• _REQUIREMENT_: Give back every entry exactly as it is written, but not the pictures.

• _EXERCISE MATERIAL_:
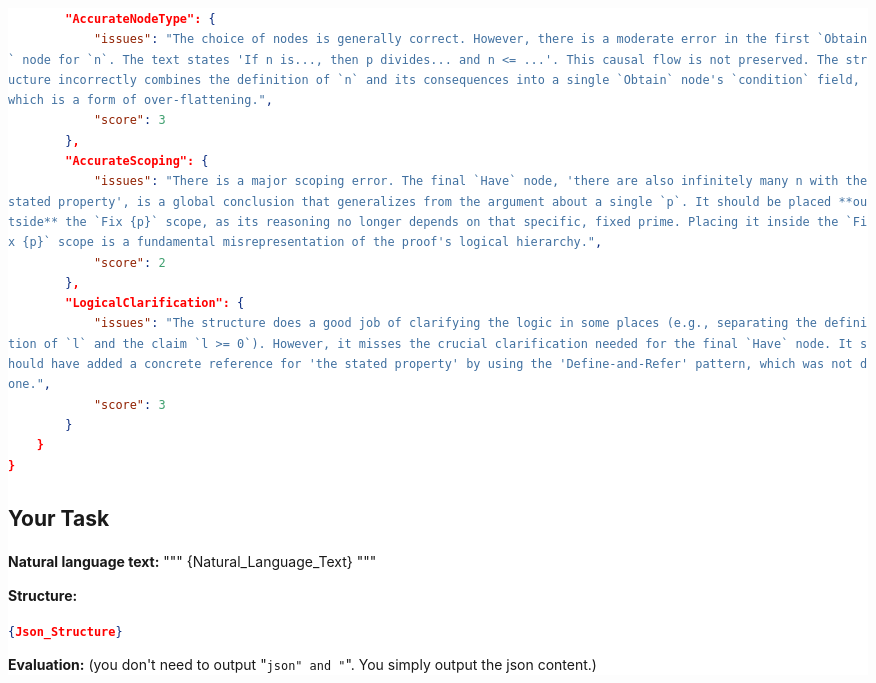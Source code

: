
 ```json
        "AccurateNodeType": {
            "issues": "The choice of nodes is generally correct. However, there is a moderate error in the first `Obtain` node for `n`. The text states 'If n is..., then p divides... and n <= ...'. This causal flow is not preserved. The structure incorrectly combines the definition of `n` and its consequences into a single `Obtain` node's `condition` field, which is a form of over-flattening.",
            "score": 3
        },
        "AccurateScoping": {
            "issues": "There is a major scoping error. The final `Have` node, 'there are also infinitely many n with the stated property', is a global conclusion that generalizes from the argument about a single `p`. It should be placed **outside** the `Fix {p}` scope, as its reasoning no longer depends on that specific, fixed prime. Placing it inside the `Fix {p}` scope is a fundamental misrepresentation of the proof's logical hierarchy.",
            "score": 2
        },
        "LogicalClarification": {
            "issues": "The structure does a good job of clarifying the logic in some places (e.g., separating the definition of `l` and the claim `l >= 0`). However, it misses the crucial clarification needed for the final `Have` node. It should have added a concrete reference for 'the stated property' by using the 'Define-and-Refer' pattern, which was not done.",
            "score": 3
        }
    }
}
```

## Your Task

**Natural language text:**
"""
{Natural_Language_Text}
"""

**Structure:**
```json
{Json_Structure}
```

**Evaluation:**
(you don't need to output "```json" and "```". You simply output the json content.)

• _ANSWER TO THIS TASK_:
Source code

:
 ```json
        "AccurateNodeType": {
            "issues": "The choice of nodes is generally correct. However, there is a moderate error in the first `Obtain` node for `n`. The text states 'If n is..., then p divides... and n <= ...'. This causal flow is not preserved. The structure incorrectly combines the definition of `n` and its consequences into a single `Obtain` node's `condition` field, which is a form of over-flattening.",
            "score": 3
        },
        "AccurateScoping": {
            "issues": "There is a major scoping error. The final `Have` node, 'there are also infinitely many n with the stated property', is a global conclusion that generalizes from the argument about a single `p`. It should be placed **outside** the `Fix {p}` scope, as its reasoning no longer depends on that specific, fixed prime. Placing it inside the `Fix {p}` scope is a fundamental misrepresentation of the proof's logical hierarchy.",
            "score": 2
        },
        "LogicalClarification": {
            "issues": "The structure does a good job of clarifying the logic in some places (e.g., separating the definition of `l` and the claim `l >= 0`). However, it misses the crucial clarification needed for the final `Have` node. It should have added a concrete reference for 'the stated property' by using the 'Define-and-Refer' pattern, which was not done.",
            "score": 3
        }
    }
}
```

## Your Task

**Natural language text:**
"""
{Natural_Language_Text}
"""

**Structure:**
```json
{Json_Structure}
```

**Evaluation:**
(you don't need to output "```json" and "```". You simply output the json content.)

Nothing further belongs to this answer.